Task brief ▸ For every entry below, retype it exactly as it reads.

++++++++++++++++++++

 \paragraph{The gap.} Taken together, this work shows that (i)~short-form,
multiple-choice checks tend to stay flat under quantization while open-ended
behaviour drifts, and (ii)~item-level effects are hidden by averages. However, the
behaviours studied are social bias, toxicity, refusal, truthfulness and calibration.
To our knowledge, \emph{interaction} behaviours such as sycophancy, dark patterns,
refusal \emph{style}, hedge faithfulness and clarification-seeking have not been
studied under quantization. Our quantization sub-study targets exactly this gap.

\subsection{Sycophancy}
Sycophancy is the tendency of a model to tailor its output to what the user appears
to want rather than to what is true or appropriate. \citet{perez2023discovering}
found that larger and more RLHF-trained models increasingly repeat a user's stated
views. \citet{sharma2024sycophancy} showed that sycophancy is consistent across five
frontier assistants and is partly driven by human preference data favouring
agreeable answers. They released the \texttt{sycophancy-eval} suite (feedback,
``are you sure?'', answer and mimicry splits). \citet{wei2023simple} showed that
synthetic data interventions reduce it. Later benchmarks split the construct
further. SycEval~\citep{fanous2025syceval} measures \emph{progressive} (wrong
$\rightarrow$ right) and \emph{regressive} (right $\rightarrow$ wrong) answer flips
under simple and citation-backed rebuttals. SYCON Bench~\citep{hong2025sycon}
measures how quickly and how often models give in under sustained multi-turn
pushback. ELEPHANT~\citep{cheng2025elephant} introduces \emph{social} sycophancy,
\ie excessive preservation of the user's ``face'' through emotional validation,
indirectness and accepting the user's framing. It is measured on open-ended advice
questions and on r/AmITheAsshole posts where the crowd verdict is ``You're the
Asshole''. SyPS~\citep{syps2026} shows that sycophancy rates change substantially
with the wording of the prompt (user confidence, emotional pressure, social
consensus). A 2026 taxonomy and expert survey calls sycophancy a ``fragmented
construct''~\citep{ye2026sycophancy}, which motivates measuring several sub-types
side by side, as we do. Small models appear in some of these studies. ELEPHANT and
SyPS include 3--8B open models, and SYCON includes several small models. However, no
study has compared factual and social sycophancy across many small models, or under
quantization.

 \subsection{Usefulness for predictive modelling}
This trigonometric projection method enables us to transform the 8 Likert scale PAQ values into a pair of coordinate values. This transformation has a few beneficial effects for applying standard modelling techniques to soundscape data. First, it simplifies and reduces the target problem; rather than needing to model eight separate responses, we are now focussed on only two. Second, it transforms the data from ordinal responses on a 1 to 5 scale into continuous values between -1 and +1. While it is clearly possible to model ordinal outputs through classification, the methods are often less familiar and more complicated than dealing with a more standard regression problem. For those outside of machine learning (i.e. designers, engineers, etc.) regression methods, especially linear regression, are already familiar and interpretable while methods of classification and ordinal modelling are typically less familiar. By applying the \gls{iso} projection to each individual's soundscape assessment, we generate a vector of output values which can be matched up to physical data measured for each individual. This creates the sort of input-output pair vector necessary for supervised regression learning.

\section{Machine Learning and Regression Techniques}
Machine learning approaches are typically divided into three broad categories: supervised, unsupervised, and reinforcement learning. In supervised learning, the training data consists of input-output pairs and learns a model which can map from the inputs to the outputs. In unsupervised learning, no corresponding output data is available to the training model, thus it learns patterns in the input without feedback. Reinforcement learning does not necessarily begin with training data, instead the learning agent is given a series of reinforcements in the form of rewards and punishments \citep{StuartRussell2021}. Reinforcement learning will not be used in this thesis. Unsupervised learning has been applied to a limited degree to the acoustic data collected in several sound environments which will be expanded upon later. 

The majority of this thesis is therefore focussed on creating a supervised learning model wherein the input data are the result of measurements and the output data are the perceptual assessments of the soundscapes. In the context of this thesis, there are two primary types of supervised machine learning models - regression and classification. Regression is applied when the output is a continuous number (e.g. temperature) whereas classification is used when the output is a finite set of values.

++++++++++++++++++++

Response for this exercise ▸
 \paragraph{The gap.} Taken together, this work shows that (i)~short-form,
multiple-choice checks tend to stay flat under quantization while open-ended
behaviour drifts, and (ii)~item-level effects are hidden by averages. However, the
behaviours studied are social bias, toxicity, refusal, truthfulness and calibration.
To our knowledge, \emph{interaction} behaviours such as sycophancy, dark patterns,
refusal \emph{style}, hedge faithfulness and clarification-seeking have not been
studied under quantization. Our quantization sub-study targets exactly this gap.

\subsection{Sycophancy}
Sycophancy is the tendency of a model to tailor its output to what the user appears
to want rather than to what is true or appropriate. \citet{perez2023discovering}
found that larger and more RLHF-trained models increasingly repeat a user's stated
views. \citet{sharma2024sycophancy} showed that sycophancy is consistent across five
frontier assistants and is partly driven by human preference data favouring
agreeable answers. They released the \texttt{sycophancy-eval} suite (feedback,
``are you sure?'', answer and mimicry splits). \citet{wei2023simple} showed that
synthetic data interventions reduce it. Later benchmarks split the construct
further. SycEval~\citep{fanous2025syceval} measures \emph{progressive} (wrong
$\rightarrow$ right) and \emph{regressive} (right $\rightarrow$ wrong) answer flips
under simple and citation-backed rebuttals. SYCON Bench~\citep{hong2025sycon}
measures how quickly and how often models give in under sustained multi-turn
pushback. ELEPHANT~\citep{cheng2025elephant} introduces \emph{social} sycophancy,
\ie excessive preservation of the user's ``face'' through emotional validation,
indirectness and accepting the user's framing. It is measured on open-ended advice
questions and on r/AmITheAsshole posts where the crowd verdict is ``You're the
Asshole''. SyPS~\citep{syps2026} shows that sycophancy rates change substantially
with the wording of the prompt (user confidence, emotional pressure, social
consensus). A 2026 taxonomy and expert survey calls sycophancy a ``fragmented
construct''~\citep{ye2026sycophancy}, which motivates measuring several sub-types
side by side, as we do. Small models appear in some of these studies. ELEPHANT and
SyPS include 3--8B open models, and SYCON includes several small models. However, no
study has compared factual and social sycophancy across many small models, or under
quantization.

 \subsection{Usefulness for predictive modelling}
This trigonometric projection method enables us to transform the 8 Likert scale PAQ values into a pair of coordinate values. This transformation has a few beneficial effects for applying standard modelling techniques to soundscape data. First, it simplifies and reduces the target problem; rather than needing to model eight separate responses, we are now focussed on only two. Second, it transforms the data from ordinal responses on a 1 to 5 scale into continuous values between -1 and +1. While it is clearly possible to model ordinal outputs through classification, the methods are often less familiar and more complicated than dealing with a more standard regression problem. For those outside of machine learning (i.e. designers, engineers, etc.) regression methods, especially linear regression, are already familiar and interpretable while methods of classification and ordinal modelling are typically less familiar. By applying the \gls{iso} projection to each individual's soundscape assessment, we generate a vector of output values which can be matched up to physical data measured for each individual. This creates the sort of input-output pair vector necessary for supervised regression learning.

\section{Machine Learning and Regression Techniques}
Machine learning approaches are typically divided into three broad categories: supervised, unsupervised, and reinforcement learning. In supervised learning, the training data consists of input-output pairs and learns a model which can map from the inputs to the outputs. In unsupervised learning, no corresponding output data is available to the training model, thus it learns patterns in the input without feedback. Reinforcement learning does not necessarily begin with training data, instead the learning agent is given a series of reinforcements in the form of rewards and punishments \citep{StuartRussell2021}. Reinforcement learning will not be used in this thesis. Unsupervised learning has been applied to a limited degree to the acoustic data collected in several sound environments which will be expanded upon later. 

The majority of this thesis is therefore focussed on creating a supervised learning model wherein the input data are the result of measurements and the output data are the perceptual assessments of the soundscapes. In the context of this thesis, there are two primary types of supervised machine learning models - regression and classification. Regression is applied when the output is a continuous number (e.g. temperature) whereas classification is used when the output is a finite set of values.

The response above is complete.